With M&A Deal, Click Therapeutics’ Digital Prospects in Metabolic Disease Get Better

Digital therapeutics developer Click Therapeutics is building up its prospects in cardiometabolic disorders by acquiring the assets of Better Therapeutics, a company whose technology platform yielded one FDA-authorized product and could serve as a springboard for a range of drug and digital treatment pairings.

Better’s FDA-authorized prescription digital therapeutic, named AspyreRx, is a type 2 diabetes mobile app that helps patients modify behaviors in order to change the course of their disease. Artificial intelligence enables the software to personalize treatment plans to each patient. AspyreRx secured FDA authorization last summer, but Better struggled to commercialize the product on its own. Payer coverage decisions on the app were pending as Better’s capital reserves ran dry.
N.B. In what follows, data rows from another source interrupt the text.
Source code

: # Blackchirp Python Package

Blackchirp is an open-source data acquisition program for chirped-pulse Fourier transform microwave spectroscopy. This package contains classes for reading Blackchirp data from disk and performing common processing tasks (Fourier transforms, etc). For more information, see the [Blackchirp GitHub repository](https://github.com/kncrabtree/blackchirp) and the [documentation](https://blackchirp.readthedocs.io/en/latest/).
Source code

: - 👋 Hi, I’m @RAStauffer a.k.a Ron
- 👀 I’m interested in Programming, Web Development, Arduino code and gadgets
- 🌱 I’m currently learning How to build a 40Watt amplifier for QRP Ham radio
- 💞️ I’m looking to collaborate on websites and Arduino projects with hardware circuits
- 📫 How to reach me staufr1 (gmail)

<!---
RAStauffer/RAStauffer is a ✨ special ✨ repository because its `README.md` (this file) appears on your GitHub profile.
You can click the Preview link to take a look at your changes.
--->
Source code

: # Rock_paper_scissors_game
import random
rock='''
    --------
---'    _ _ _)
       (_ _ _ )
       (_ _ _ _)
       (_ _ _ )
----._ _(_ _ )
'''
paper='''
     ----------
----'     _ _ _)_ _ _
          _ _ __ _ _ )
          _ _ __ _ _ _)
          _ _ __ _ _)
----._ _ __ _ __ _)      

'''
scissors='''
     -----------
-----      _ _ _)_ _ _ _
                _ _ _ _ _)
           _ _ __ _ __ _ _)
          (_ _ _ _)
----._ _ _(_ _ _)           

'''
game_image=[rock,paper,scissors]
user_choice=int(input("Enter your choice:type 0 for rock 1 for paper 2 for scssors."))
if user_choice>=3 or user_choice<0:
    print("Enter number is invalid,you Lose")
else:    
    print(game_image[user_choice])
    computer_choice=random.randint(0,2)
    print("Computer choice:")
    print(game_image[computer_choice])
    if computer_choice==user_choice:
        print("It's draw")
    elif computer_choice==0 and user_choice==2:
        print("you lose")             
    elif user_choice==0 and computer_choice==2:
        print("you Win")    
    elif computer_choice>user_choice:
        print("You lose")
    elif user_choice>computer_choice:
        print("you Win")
In March, Better announced it would lay off all employees and explore strategic alternatives. The acquisition by New York-based Click announced last week gives the Better assets a new opportunity in the hands of a company that has found success so far with a hybrid business model. Click develops and commercializes some programs on its own but it also collaborates with big pharmaceutical companies on others. Click’s first commercialized asset was the smoking-cessation program Clickotine. Its internal pipeline includes a migraine digital therapeutic in late-stage clinical development.

Click’s most recent regulatory win was the FDA clearance in April for Rejoyn, a major depressive disorder digital therapeutic developed in partnership with Otsuka Pharmaceutical. A separate partnership with Boehringer Ingelheim has reached late-stage clinical development in schizophrenia. Last year, Click and Indivior began a collaboration on a digital treatment for substance use disorder.

Click was already pursuing metabolic disorders before it acquired the Better assets. Its pipeline includes CT-181, a digital therapeutic in development for obesity. Similar to some of its other programs, the company does not aim to replace drug therapy. Rather, Click intends for its products to be used alongside medications. In cardiometabolic disease, the company’s research includes ways to use technology to adjust the dose of a drug and manage side effects. Using digital therapy alongside pharmacotherapy could improve clinical outcomes compared to drug therapy alone, the company says.

Besides AspyreRx, the Better assets coming to Click include other cardiometabolic programs in earlier stages of development. BT-004 is a potential digital treatment for the chronic liver disease metabolic dysfunction-associated steatohepatitis (MASH). BT-002 was in development for reducing blood pressure in patients with hypertension while BT-003 is a potential therapy for lowering LDL cholesterol in patients with hyperlipidemia. Better had shelved all three programs as it focused its resources on AspyreRx.

Financial terms of the Better asset acquisition were not disclosed. Click says it plans to integrate the Better assets with its own technology to develop a digital therapeutic optimized for treating obesity in combination with metabolic disorder medications, including GLP-1 agonist drugs such as Novo Nordisk’s Ozempic and Wegovy as well as Mounjaro and Zepbound from Eli Lilly. Click said the integration of Better’s assets into its own platform also presents additional development opportunities in type 2 diabetes, hypertension, hyperlipidemia, and MASH.

“We expect the resulting best-of-both program will earn the long-term loyalty of patients, enabling superior outcomes and the generation of valuable real-world data insights for providers and payers,” Click Chief Technology Officer Han Chiu said in a prepared statement.